But, it's my business. All of it. Even what I give to you. As long as I ride the carriage return.

"Y volver volver, volver/ Y me mueron por volver." And other polvo.

The smoking gun. Newspaper fine print staining the cloth. Another poet-friend, stranger-friend's tragedy distant from me but I bleed. And imagine. And know—it's enough. I wouldn't tell you because no one talks. And, what can I say?

And, enough said. Why bash? It happens. Love happens. Grooves erode in a traveling act. We fall in and out, but the way remains the same. How we treat each other in the day to grumpy dailiness. No such luck. "Detour ahead...". And very shaky ground for a plot.

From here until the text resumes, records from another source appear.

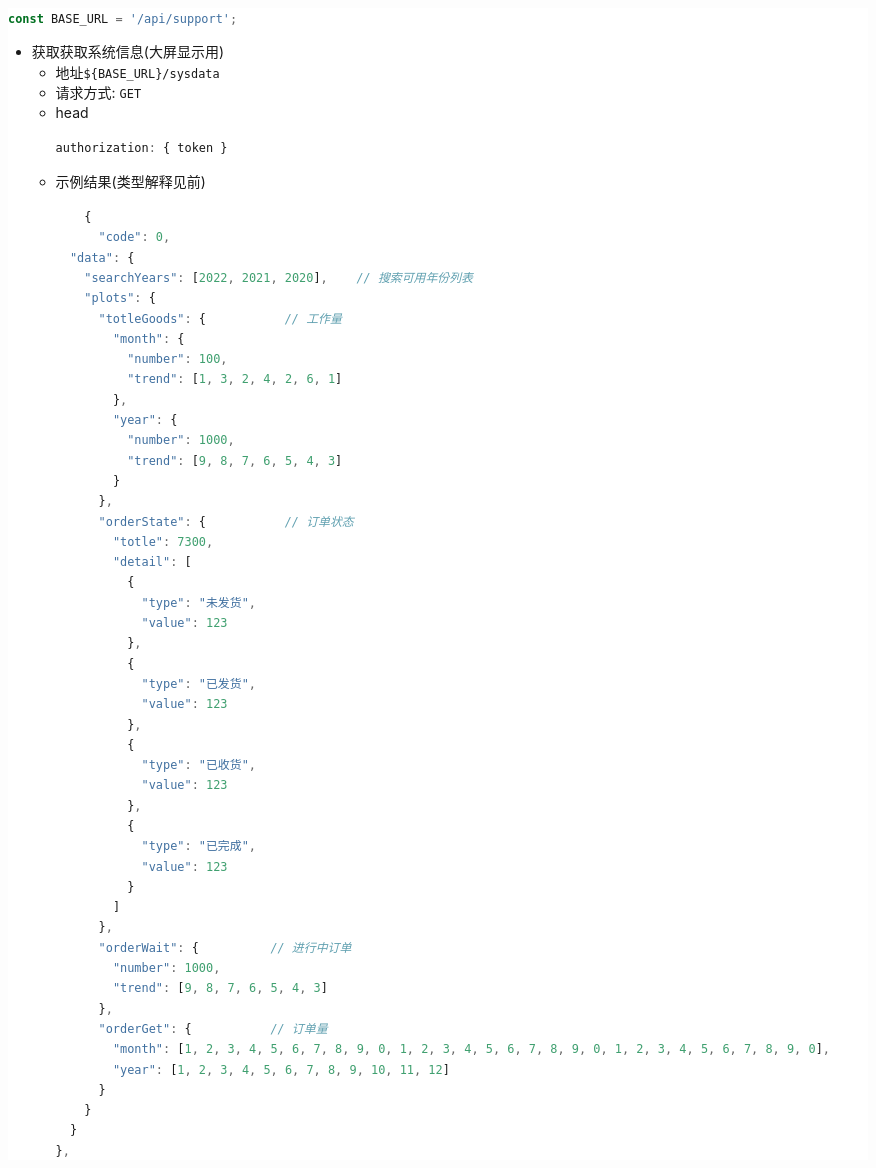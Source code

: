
 ```js
const BASE_URL = '/api/support';
```

- 获取获取系统信息(大屏显示用)
  - 地址`${BASE_URL}/sysdata`
  - 请求方式: `GET`
  - head
    ```js
    authorization: { token }
    ```
  - 示例结果(类型解释见前)
    ```js
		{
		  "code": 0,
      "data": {
        "searchYears": [2022, 2021, 2020],    // 搜索可用年份列表
        "plots": {                
          "totleGoods": {           // 工作量
            "month": {
              "number": 100,
              "trend": [1, 3, 2, 4, 2, 6, 1]
            },
            "year": {
              "number": 1000,
              "trend": [9, 8, 7, 6, 5, 4, 3]
            }
          },
          "orderState": {           // 订单状态
            "totle": 7300,
            "detail": [
              {
                "type": "未发货",
                "value": 123
              },
              {
                "type": "已发货",
                "value": 123
              },
              {
                "type": "已收货",
                "value": 123
              },
              {
                "type": "已完成",
                "value": 123
              }
            ]
          },
          "orderWait": {          // 进行中订单
            "number": 1000,
            "trend": [9, 8, 7, 6, 5, 4, 3]
          },
          "orderGet": {           // 订单量
            "month": [1, 2, 3, 4, 5, 6, 7, 8, 9, 0, 1, 2, 3, 4, 5, 6, 7, 8, 9, 0, 1, 2, 3, 4, 5, 6, 7, 8, 9, 0],
            "year": [1, 2, 3, 4, 5, 6, 7, 8, 9, 10, 11, 12]
          }
        }
      }
    },
    ```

Death is expensive. Even the petit morir, le petit mal or the Grand One. But joy glistens in the flushings like nuggets of truth, like love caught in the roots of the fallen oak at the bank, all golden from the picking. And there for it.

(And what does it have to do with being gay?)

She asks, cradling the aside.

So, what is poetry's power? Poetry is just poverty without the vee of flight and a pound of the present tense.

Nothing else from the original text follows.